The Southeastern Regional Transmission Planning (SERTP) process is run by some of the largest utilities in the southeast, including Duke Energy, Southern Company, Tennessee Valley Authority and others. For the past decade, SERTP has failed to provide any real regional transmission planning solutions. SERTP was never intended to be a true planning process and is riddled with flaws.
SERTP officially began in 2013 as an effort for the non-organized southeast to comply with the Federal Energy Regulatory Commission's newly minted Order 1000, which required improved regional transmission planning between utilities. The Department of Energy's latest National Transmission Needs Study found that the Southeast will need to expand its transmission capacity by 77% by 2035; however, even with the implementation of FERC Order 1000, this past decade has resulted in some of the lowest levels of investment in the Southeast compared to other regions around the country. An impediment described in the DOE report includes the lack of transparent locational energy pricing: "...information on the economic value of congestion outside RTOs/ISOs is minimal when compared with the market price differential data available from RTOs/ISOs..." As a result, "The Delta, Southeast, and Florida regions installed the fewest circuit-miles, relative to regional load, throughout the decade."
Why does transparent locational energy pricing matter for transmission planning? In other regions, clear energy price differentials enable transmission planners to identify valuable transmission projects that would reduce overall system costs. Without energy pricing data, utilities in the south are effectively blindly managing generation dispatch to maintain system reliability, without consideration of ratepayer costs. There's always a cost, even if it's not accounted for.

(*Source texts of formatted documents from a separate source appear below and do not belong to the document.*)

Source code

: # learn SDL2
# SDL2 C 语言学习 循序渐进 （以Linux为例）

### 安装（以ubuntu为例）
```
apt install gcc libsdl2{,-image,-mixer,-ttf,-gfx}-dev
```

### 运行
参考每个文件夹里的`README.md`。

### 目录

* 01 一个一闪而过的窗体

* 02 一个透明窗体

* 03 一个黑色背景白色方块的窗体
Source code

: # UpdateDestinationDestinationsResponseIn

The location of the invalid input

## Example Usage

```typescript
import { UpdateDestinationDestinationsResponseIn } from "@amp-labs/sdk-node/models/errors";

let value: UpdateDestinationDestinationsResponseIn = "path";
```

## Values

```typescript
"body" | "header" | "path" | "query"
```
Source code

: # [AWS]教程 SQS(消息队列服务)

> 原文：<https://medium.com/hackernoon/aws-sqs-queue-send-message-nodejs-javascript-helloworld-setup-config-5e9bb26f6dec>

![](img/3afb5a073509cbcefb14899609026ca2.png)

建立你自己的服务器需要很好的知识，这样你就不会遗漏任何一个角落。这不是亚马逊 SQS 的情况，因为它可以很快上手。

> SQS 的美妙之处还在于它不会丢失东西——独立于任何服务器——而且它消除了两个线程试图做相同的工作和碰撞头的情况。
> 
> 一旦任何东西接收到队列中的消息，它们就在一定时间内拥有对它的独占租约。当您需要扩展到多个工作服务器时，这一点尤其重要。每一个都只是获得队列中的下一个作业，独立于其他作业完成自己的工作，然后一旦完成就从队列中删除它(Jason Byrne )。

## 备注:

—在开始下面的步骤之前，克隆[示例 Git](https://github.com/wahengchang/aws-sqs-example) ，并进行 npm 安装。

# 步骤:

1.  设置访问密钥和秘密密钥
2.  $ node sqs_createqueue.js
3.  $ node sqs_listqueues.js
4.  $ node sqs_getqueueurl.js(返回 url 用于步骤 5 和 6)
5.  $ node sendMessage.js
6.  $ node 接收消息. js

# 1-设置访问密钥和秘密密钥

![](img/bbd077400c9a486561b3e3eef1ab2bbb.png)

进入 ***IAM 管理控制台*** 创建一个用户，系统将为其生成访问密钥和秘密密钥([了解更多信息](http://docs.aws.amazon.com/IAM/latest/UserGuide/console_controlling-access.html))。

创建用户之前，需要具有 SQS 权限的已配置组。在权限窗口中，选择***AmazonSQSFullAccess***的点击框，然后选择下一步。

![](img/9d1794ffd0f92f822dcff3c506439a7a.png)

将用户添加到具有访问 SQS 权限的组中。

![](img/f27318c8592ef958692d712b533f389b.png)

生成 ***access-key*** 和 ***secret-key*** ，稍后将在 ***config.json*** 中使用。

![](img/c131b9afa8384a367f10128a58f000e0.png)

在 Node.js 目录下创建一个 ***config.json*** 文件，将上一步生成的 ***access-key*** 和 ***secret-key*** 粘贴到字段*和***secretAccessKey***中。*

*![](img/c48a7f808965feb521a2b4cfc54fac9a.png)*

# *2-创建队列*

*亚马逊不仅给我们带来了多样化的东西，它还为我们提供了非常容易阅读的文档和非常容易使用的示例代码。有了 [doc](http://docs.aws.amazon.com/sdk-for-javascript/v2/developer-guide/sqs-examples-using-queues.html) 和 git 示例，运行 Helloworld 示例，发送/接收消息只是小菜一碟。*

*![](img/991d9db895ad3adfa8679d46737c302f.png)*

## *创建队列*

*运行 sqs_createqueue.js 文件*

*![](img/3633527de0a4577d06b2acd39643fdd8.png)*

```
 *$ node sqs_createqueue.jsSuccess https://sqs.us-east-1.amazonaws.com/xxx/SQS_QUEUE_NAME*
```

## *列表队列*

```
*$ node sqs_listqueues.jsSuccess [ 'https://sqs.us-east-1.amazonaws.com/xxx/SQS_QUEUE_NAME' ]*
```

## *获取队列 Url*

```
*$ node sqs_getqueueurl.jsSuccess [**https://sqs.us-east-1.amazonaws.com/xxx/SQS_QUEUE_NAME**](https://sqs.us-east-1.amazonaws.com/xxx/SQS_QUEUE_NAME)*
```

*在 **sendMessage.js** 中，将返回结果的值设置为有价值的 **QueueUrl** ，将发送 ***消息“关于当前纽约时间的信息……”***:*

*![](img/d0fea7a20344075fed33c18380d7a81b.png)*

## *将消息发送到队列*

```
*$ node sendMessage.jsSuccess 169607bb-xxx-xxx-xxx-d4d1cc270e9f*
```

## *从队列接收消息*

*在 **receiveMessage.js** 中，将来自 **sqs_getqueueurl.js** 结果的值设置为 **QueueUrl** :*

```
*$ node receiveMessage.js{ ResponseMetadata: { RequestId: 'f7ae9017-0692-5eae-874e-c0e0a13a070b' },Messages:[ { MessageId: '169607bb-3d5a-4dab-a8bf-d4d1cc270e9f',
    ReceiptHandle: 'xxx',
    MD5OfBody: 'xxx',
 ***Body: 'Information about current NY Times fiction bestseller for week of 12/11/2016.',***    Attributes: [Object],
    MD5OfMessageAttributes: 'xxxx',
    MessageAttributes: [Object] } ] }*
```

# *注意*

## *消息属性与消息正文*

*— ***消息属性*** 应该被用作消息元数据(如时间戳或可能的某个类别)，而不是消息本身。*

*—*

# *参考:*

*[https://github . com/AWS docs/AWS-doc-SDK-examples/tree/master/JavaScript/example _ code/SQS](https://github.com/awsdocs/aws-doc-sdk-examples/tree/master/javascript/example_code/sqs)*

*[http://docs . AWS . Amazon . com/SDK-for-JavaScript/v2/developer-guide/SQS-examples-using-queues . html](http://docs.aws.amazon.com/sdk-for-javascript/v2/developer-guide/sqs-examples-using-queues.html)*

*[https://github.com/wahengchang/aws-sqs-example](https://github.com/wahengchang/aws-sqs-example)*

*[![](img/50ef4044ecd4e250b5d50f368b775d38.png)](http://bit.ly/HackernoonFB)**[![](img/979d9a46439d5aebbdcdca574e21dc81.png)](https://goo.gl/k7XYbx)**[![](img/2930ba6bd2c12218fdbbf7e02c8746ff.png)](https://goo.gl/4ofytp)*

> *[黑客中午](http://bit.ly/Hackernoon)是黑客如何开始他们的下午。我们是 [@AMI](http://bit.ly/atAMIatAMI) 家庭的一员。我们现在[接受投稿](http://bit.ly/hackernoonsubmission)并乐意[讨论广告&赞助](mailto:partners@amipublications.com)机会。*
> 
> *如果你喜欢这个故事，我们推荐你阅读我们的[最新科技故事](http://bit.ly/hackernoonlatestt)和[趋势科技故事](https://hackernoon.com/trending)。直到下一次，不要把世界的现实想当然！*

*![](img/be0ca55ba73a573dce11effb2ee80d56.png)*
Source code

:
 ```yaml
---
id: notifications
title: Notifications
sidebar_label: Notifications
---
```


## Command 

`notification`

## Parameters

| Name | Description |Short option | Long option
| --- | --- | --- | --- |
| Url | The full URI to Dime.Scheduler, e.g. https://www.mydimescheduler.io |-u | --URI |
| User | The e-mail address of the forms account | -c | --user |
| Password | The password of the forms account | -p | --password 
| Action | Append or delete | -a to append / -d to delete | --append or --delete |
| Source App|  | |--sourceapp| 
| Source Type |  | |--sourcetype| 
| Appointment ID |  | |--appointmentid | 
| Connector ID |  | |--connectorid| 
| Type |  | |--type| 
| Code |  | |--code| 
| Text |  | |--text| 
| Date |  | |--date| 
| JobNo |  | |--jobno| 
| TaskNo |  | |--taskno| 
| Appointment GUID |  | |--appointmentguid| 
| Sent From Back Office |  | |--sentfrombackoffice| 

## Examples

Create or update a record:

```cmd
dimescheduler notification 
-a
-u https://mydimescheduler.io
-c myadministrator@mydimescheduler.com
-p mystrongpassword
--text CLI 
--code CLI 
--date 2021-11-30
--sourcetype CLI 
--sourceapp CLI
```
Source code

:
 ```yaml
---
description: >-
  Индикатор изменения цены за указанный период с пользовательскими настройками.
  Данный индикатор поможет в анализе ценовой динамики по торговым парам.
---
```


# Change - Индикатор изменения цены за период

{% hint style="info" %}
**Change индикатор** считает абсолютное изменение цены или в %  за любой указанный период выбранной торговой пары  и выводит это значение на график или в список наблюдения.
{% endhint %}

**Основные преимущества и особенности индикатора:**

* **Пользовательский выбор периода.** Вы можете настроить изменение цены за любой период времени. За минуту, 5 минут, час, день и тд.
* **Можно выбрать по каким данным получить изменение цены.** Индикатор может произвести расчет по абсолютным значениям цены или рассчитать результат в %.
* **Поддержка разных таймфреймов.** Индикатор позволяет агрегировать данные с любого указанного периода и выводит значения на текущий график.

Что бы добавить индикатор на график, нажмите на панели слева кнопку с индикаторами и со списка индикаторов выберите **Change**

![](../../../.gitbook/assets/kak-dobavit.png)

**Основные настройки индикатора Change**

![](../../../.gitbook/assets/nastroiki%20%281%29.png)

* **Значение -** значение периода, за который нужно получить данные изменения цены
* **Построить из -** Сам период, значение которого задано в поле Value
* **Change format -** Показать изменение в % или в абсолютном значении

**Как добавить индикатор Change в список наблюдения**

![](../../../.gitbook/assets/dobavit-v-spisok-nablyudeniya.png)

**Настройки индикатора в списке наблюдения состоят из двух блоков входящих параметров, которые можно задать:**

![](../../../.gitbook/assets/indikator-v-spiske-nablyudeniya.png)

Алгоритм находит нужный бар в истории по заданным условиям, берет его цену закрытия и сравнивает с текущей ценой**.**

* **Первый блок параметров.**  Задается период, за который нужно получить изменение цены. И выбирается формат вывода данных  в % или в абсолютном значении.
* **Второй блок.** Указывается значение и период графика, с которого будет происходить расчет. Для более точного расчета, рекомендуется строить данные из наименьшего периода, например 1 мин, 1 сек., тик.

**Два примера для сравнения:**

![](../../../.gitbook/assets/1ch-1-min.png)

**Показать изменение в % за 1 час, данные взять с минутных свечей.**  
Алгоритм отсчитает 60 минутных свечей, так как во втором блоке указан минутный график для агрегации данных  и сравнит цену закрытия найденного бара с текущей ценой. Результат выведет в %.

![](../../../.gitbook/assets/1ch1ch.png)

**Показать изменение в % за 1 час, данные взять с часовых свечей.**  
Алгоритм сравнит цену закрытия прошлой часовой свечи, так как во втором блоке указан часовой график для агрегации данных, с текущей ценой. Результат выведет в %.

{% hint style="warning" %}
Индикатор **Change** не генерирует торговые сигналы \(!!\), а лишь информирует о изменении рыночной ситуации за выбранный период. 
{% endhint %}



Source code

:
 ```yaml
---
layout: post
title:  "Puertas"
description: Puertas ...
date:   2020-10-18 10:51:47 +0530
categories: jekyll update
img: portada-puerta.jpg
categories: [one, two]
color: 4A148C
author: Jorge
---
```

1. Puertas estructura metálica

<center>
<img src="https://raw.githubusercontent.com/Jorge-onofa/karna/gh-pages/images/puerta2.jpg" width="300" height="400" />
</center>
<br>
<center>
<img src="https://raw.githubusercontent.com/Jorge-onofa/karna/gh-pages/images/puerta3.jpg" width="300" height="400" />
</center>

This year, SREA worked with other stakeholders in the SERTP Regional Planning Stakeholders Group (RPSG) to develop four out of the five scopes of work for the "Economic Planning Study" process. SERTP is a transmission planning process entirely run by the utilities, and we were appreciative for the opportunity to develop several studies. The process works like this: identify a source (usually a full balancing authority area), an amount of megawatts to move (this is non-resource specific, so the models don't know if the new megawatts are solar or coal), and a sink where the power is moved to (again, another balancing area). Plug those data into the models, and the models help identify problems on the grid that need to be resolved.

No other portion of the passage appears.